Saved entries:

------------------------------------

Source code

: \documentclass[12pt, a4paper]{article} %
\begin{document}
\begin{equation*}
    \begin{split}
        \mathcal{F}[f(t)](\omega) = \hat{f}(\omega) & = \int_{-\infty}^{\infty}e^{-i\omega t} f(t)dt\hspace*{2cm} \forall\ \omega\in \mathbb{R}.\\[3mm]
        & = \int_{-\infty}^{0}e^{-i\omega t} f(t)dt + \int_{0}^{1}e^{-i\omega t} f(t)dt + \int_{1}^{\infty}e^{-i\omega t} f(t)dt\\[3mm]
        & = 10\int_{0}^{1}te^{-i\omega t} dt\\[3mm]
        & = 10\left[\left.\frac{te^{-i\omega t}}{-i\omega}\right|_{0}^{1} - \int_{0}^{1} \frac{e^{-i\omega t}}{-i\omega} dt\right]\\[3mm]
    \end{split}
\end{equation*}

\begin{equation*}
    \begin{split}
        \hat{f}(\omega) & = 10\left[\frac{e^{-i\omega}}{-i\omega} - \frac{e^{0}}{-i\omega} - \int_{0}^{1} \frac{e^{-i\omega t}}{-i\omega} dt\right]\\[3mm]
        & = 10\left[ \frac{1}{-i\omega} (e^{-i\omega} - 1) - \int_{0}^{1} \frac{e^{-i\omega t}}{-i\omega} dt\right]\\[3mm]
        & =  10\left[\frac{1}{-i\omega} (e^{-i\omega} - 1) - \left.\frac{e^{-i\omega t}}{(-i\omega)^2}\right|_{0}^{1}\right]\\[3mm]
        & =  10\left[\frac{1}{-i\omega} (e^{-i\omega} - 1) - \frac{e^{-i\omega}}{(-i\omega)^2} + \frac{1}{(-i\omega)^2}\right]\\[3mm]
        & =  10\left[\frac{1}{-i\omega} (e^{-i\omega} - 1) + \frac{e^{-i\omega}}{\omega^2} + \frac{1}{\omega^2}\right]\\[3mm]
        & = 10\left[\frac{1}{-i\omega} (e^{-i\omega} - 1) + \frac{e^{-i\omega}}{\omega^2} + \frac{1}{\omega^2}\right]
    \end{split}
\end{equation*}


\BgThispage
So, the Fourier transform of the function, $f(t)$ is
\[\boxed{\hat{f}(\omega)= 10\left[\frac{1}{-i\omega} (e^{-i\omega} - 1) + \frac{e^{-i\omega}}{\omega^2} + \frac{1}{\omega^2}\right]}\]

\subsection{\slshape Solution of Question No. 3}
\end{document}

------------------------------------

INSTRUCTIONS FOR THE TASK: Would you return all of the data exactly as given?

ANSWER TO THE EXERCISE:
Source code

: \documentclass[12pt, a4paper]{article} %
\begin{document}
\begin{equation*}
    \begin{split}
        \mathcal{F}[f(t)](\omega) = \hat{f}(\omega) & = \int_{-\infty}^{\infty}e^{-i\omega t} f(t)dt\hspace*{2cm} \forall\ \omega\in \mathbb{R}.\\[3mm]
        & = \int_{-\infty}^{0}e^{-i\omega t} f(t)dt + \int_{0}^{1}e^{-i\omega t} f(t)dt + \int_{1}^{\infty}e^{-i\omega t} f(t)dt\\[3mm]
        & = 10\int_{0}^{1}te^{-i\omega t} dt\\[3mm]
        & = 10\left[\left.\frac{te^{-i\omega t}}{-i\omega}\right|_{0}^{1} - \int_{0}^{1} \frac{e^{-i\omega t}}{-i\omega} dt\right]\\[3mm]
    \end{split}
\end{equation*}

\begin{equation*}
    \begin{split}
        \hat{f}(\omega) & = 10\left[\frac{e^{-i\omega}}{-i\omega} - \frac{e^{0}}{-i\omega} - \int_{0}^{1} \frac{e^{-i\omega t}}{-i\omega} dt\right]\\[3mm]
        & = 10\left[ \frac{1}{-i\omega} (e^{-i\omega} - 1) - \int_{0}^{1} \frac{e^{-i\omega t}}{-i\omega} dt\right]\\[3mm]
        & =  10\left[\frac{1}{-i\omega} (e^{-i\omega} - 1) - \left.\frac{e^{-i\omega t}}{(-i\omega)^2}\right|_{0}^{1}\right]\\[3mm]
        & =  10\left[\frac{1}{-i\omega} (e^{-i\omega} - 1) - \frac{e^{-i\omega}}{(-i\omega)^2} + \frac{1}{(-i\omega)^2}\right]\\[3mm]
        & =  10\left[\frac{1}{-i\omega} (e^{-i\omega} - 1) + \frac{e^{-i\omega}}{\omega^2} + \frac{1}{\omega^2}\right]\\[3mm]
        & = 10\left[\frac{1}{-i\omega} (e^{-i\omega} - 1) + \frac{e^{-i\omega}}{\omega^2} + \frac{1}{\omega^2}\right]
    \end{split}
\end{equation*}


\BgThispage
So, the Fourier transform of the function, $f(t)$ is
\[\boxed{\hat{f}(\omega)= 10\left[\frac{1}{-i\omega} (e^{-i\omega} - 1) + \frac{e^{-i\omega}}{\omega^2} + \frac{1}{\omega^2}\right]}\]

\subsection{\slshape Solution of Question No. 3}
\end{document}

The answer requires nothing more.